What Is Business Process Management (BPM)? Definition, examples, and use cases

Quick Answer: Business Process Management (BPM) is a discipline focused on discovering, modeling, analyzing, improving, and automating business processes as organizational assets. BPM follows a structured lifecycle from process discovery through continuous optimization. The global BPM market reached approximately $19.5 billion in 2025. Key platforms include Camunda (BPMN-native process engine), Kissflow (low-code process management), and Tallyfy (guided process tracking).

Definition

Business Process Management (BPM) is a discipline focused on discovering, modeling, analyzing, measuring, improving, and automating business processes. BPM treats processes as organizational assets that can be designed, optimized, and governed systematically. The discipline combines management methodology with technology platforms to align business operations with strategic objectives.

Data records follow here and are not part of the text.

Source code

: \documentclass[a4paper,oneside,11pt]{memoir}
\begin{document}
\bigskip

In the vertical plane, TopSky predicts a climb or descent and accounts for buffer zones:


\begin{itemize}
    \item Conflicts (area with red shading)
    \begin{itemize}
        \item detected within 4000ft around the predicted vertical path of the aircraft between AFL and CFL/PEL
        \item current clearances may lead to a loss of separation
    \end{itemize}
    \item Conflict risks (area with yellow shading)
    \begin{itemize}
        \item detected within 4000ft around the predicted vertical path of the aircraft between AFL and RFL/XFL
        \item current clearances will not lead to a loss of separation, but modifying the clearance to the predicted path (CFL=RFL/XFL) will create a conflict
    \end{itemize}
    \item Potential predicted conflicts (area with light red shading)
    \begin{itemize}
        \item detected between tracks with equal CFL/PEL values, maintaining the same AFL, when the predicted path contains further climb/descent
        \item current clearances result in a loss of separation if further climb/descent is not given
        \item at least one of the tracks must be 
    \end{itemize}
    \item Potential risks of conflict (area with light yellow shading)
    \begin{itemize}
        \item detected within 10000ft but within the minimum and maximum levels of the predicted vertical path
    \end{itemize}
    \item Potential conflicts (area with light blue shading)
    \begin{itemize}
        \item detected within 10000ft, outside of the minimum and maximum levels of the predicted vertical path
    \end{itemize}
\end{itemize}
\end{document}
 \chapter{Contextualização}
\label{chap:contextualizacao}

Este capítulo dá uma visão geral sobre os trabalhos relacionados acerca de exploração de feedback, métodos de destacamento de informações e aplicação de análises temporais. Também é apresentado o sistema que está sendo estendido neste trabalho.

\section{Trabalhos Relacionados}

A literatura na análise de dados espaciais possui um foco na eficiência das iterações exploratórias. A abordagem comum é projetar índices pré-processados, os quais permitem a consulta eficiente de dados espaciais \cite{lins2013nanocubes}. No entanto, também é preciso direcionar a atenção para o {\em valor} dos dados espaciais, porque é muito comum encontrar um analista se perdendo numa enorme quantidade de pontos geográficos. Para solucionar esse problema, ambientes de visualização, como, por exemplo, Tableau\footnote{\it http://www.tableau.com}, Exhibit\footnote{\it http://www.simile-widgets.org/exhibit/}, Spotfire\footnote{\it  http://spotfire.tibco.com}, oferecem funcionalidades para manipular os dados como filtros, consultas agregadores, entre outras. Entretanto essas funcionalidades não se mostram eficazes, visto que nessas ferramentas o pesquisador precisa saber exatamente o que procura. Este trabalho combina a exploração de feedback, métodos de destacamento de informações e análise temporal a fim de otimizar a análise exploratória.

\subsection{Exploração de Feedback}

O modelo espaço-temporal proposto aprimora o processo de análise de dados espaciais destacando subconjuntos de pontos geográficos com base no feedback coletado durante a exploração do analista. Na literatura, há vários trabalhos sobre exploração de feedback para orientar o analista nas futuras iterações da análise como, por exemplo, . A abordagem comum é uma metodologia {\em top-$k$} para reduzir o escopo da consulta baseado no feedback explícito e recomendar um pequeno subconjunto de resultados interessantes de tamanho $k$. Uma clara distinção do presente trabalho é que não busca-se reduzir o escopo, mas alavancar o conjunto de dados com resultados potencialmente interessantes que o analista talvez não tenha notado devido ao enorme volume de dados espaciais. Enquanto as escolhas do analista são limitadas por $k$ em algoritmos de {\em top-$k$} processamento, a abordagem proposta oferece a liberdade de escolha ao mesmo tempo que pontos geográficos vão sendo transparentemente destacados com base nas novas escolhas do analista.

BPM originated in the 1990s as an evolution of Total Quality Management (TQM) and Six Sigma methodologies. The addition of software platforms in the 2000s transformed BPM from a consulting discipline into a technology-enabled practice. As of 2026, BPM has evolved to incorporate automation, artificial intelligence, and process mining capabilities.

The BPM Lifecycle

Phase Description Typical Activities
Discovery Identify and document existing processes Process interviews, observation, document analysis, process mining
Modeling Create visual representations of processes BPMN diagrams, flowcharts, swimlane diagrams
Analysis Evaluate processes for inefficiencies Bottleneck identification, cycle time analysis, cost modeling
Design Redesign processes for improvement Eliminate waste, reduce handoffs, parallelize steps, add automation
Implementation Deploy redesigned processes with technology Configure BPM platform, integrate systems, train users
Monitoring Track process performance in production KPI dashboards, SLA tracking, exception reporting
Optimization Continuously improve based on data Iterative refinement based on monitoring data and feedback

BPMN: The Standard Notation

Business Process Model and Notation (BPMN) is the ISO standard (ISO 19510) for modeling business processes. BPMN provides a graphical notation with defined symbols for events (circles), activities (rectangles), gateways (diamonds), and flows (arrows). BPMN diagrams serve as both documentation and executable specifications in BPM platforms like Camunda, which can directly execute BPMN models.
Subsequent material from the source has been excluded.